Was er sagte, klang ähnlich wie das, was auch schon Sportdirektor Michael Zorc oder Terzics ehemaliger Chef Lucien Favre in der Causa erklärten. Der BVB werde Sancho jegliche Unterstützung zukommen lassen und "natürlich" mit ihm reden (Zorc). Außerdem müsse man es auch mal akzeptieren, wenn ein 20 Jahre junger Profi nach einem Jahr in Topform auch mal einen nicht so guten Monat habe (Favre).
Terzic wollte sich hingegen besonders der Frage widmen, "wie wir ihn besser in Position bringen und unterstützen können, damit er sich wohlfühlt". Und nach den vergangenen drei Pflichtspielen des BVB lässt sich sagen: Mission erfüllt.
Gegen Braunschweig im Pokal vor Weihnachten, gegen Wolfsburg am ersten Spieltag des neuen Jahres und auch gegen Leipzig am Samstag gelangen Sancho je eine Vorlage und ein eigener Treffer. Gegen Leipzig spielte er gerade im zweiten Durchgang wie aufgedreht und war Mitte der zweiten Halbzeit an sieben von acht Dortmunder Abschlüssen direkt beteiligt. Seine 34 Sprints waren außerdem Höchstwert aller Dortmunder Spieler.
Die Leistungssteigerung des englischen Nationalspielers ist klar erkennbar und hängt durchaus auch mit Terzics Maßnahmen zusammen. Der stellte das System auf ein 4-2-3-1 um, in dem die Flügelspieler breit stehen und in die Tiefe gehen sollen. Das kommt Sancho sehr entgegen.
Terzic hat offenbar Wort gehalten, als er versprach, Sancho besser in Position bringen zu wollen, damit dieser sich wohlfühlt. Das BVB-Sorgenkind des zweiten Spieljahres 2020 ist also zunächst einmal keines mehr.
3. Emre Can ist für das BVB-Spiel unter Terzic besser als Witsel
Emre Can hatte zuletzt unter Terzic einen schweren Stand. Nur in einem der bisherigen vier Spiele unter der Leitung des Favre-Nachfolgers stand er in der Startelf - und das auch noch bei der 1:2-Niederlage bei Union Berlin, wo ausgerechnet er beim späten Gegentreffer nicht gut aussah.

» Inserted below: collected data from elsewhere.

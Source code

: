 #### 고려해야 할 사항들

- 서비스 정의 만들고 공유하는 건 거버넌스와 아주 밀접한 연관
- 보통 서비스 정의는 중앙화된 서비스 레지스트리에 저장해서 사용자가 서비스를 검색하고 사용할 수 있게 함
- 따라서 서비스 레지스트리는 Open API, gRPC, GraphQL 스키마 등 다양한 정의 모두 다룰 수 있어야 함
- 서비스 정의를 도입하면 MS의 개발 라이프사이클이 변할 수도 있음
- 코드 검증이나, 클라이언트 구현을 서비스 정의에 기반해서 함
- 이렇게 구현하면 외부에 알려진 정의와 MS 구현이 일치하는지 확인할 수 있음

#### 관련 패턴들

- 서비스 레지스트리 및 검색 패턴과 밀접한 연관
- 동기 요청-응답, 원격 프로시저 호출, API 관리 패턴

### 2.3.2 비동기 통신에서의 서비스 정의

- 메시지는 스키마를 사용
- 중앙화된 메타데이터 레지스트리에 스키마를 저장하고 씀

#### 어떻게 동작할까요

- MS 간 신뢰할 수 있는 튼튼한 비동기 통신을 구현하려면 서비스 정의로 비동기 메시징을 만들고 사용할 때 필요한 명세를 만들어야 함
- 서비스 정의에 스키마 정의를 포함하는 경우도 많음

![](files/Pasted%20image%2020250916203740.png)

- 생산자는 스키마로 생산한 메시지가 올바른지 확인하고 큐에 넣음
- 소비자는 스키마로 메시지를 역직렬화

Auch gegen Leipzig drückte der Nationalspieler zunächst die Bank. Knapp 30 Minuten sah er mit an, wie die Leipziger den BVB spielerisch dominierten. Dann aber trat Witsel in jener verhängnisvollen 28. Minute kurz an und sank zu Boden. Die Achillessehne. Nach einer kurzen Behandlung gaben die Betreuer das Zeichen zum Wechsel. "Es sieht wohl nicht gut aus", sagte Reus hinterher über den Gesundheitszustand des Belgiers, der wohl länger fehlen wird.
Auf ungeplante Weise kam Can also zu seiner nächsten Bewährungschance unter Terzic. Es war ein erzwungener Wechsel, der die Trendwende einleitete. Denn ab der 30. Minute änderte sich die Statik des Spiels. Der BVB positionierte sich mit dem vertikaler als Witsel denkenden Can höher, um circa fünf Meter, wie der Spieler selbst später preisgab. Fünf Meter, die Gold wert waren.

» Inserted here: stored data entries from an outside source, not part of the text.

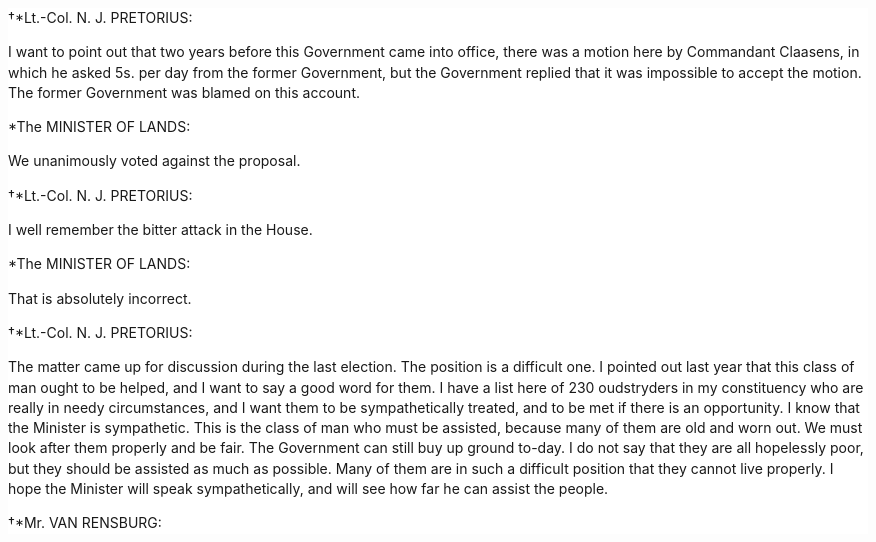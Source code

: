 <speech by="#pretorius">

<from>&#x2020;*Lt.-Col. <person refersTo="hansard_za">N. J. PRETORIUS</person>:</from>

<p>I want to point out that two years before this Government came into office, there was a motion here by Commandant Claasens, in which he asked 5s. per day from the former Government, but the Government replied that it was impossible to accept the motion. The former Government was blamed on this account.</p>

</speech>

<speech by="#minister_of_lands">

<from>*The <person refersTo="hansard_za">MINISTER OF LANDS</person>:</from>

<p>We unanimously voted against the proposal.</p>

</speech>

<speech by="#pretorius">

<from>&#x2020;*Lt.-Col. <person refersTo="hansard_za">N. J. PRETORIUS</person>:</from>

<p>I well remember the bitter attack in the House.</p>

</speech>

<speech by="#minister_of_lands">

<from>*The <person refersTo="hansard_za">MINISTER OF LANDS</person>:</from>

<p>That is absolutely incorrect.</p>

</speech>

<speech by="#pretorius">

<from><span class="col_1165-1166" refersTo="page_0652"/>&#x2020;*Lt.-Col. <person refersTo="hansard_za">N. J. PRETORIUS</person>:</from>

<p>The matter came up for discussion during the last election. The position is a difficult one. I pointed out last year that this class of man ought to be helped, and I want to say a good word for them. I have a list here of 230 oudstryders in my constituency who are really in needy circumstances, and I want them to be sympathetically treated, and to be met if there is an opportunity. I know that the Minister is sympathetic. This is the class of man who must be assisted, because many of them are old and worn out. We must look after them properly and be fair. The Government can still buy up ground to-day. I do not say that they are all hopelessly poor, but they should be assisted as much as possible. Many of them are in such a difficult position that they cannot live properly. I hope the Minister will speak sympathetically, and will see how far he can assist the people.</p>

</speech>

<speech by="#van_rensburg">

<from>&#x2020;*Mr. <person refersTo="hansard_za">VAN RENSBURG</person>:</from>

"Ich sollte offensiver sein, viele Bälle fordern und versuchen, den Ball nach vorne zu treiben", erklärte der 26-Jährige seine von Terzic zugewiesene Rolle - und der war hinterher voll und ganz zufrieden. "Großes Lob an Emre. Es war nicht leicht für ihn in den letzten Wochen, aber er war sofort da, wo wir ihn heute gebraucht haben", sagte Terzic.

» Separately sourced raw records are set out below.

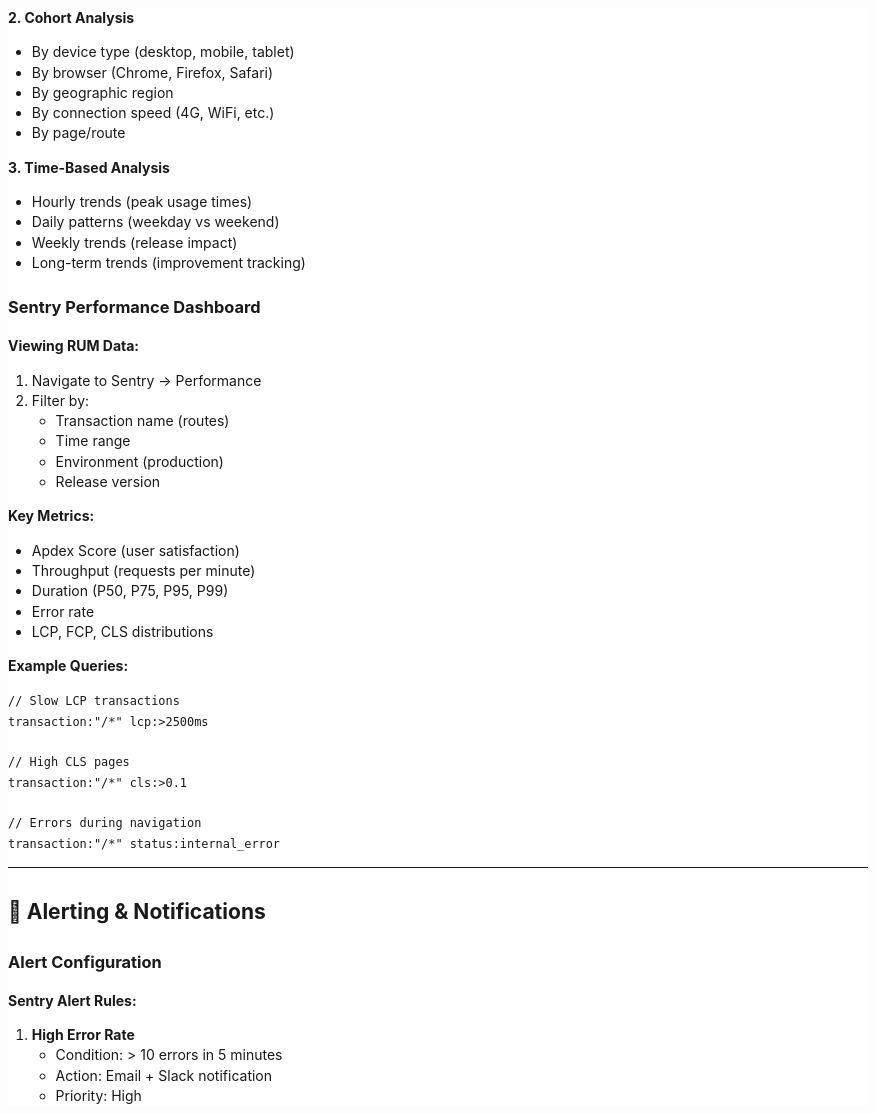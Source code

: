 **2. Cohort Analysis**
- By device type (desktop, mobile, tablet)
- By browser (Chrome, Firefox, Safari)
- By geographic region
- By connection speed (4G, WiFi, etc.)
- By page/route

**3. Time-Based Analysis**
- Hourly trends (peak usage times)
- Daily patterns (weekday vs weekend)
- Weekly trends (release impact)
- Long-term trends (improvement tracking)

### Sentry Performance Dashboard

**Viewing RUM Data:**

1. Navigate to Sentry → Performance
2. Filter by:
   - Transaction name (routes)
   - Time range
   - Environment (production)
   - Release version

**Key Metrics:**
- Apdex Score (user satisfaction)
- Throughput (requests per minute)
- Duration (P50, P75, P95, P99)
- Error rate
- LCP, FCP, CLS distributions

**Example Queries:**
```
// Slow LCP transactions
transaction:"/*" lcp:>2500ms

// High CLS pages
transaction:"/*" cls:>0.1

// Errors during navigation
transaction:"/*" status:internal_error
```

---

## 🚨 Alerting & Notifications

### Alert Configuration

**Sentry Alert Rules:**

1. **High Error Rate**
   - Condition: > 10 errors in 5 minutes
   - Action: Email + Slack notification
   - Priority: High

Can gewann 75 Prozent seiner Zweikämpfe - Bestwert bei den Dortmundern. Zwar büßte der BVB mit dem Tausch von Witsel auf Can rein statistisch an Passsicherheit ein, das machte sich jedoch im zweiten Durchgang nicht bemerkbar. Seine Dynamik und schnelle Überbrückung des Mittelfeldes hingegen sehr wohl.
Womöglich wäre Can im Vergleich zu Witsel neben Abräumer Thomas Delaney von Anfang an als Bindeglied zwischen der offensiven Dreierreihe und der Viererabwehrkette die bessere Wahl gewesen, schließlich läuft der Belgier seiner grandiosen Form, die er noch zu Beginn seiner BVB-Zeit an den Tag legte, schon seit längerem hinterher. Außerdem ist das neue 4-2-3-1-System für ihn als horizontalen Spieler, Organisator und Ballverteiler eher schwierig zu spielen mit einem defensiv orientierten Delaney.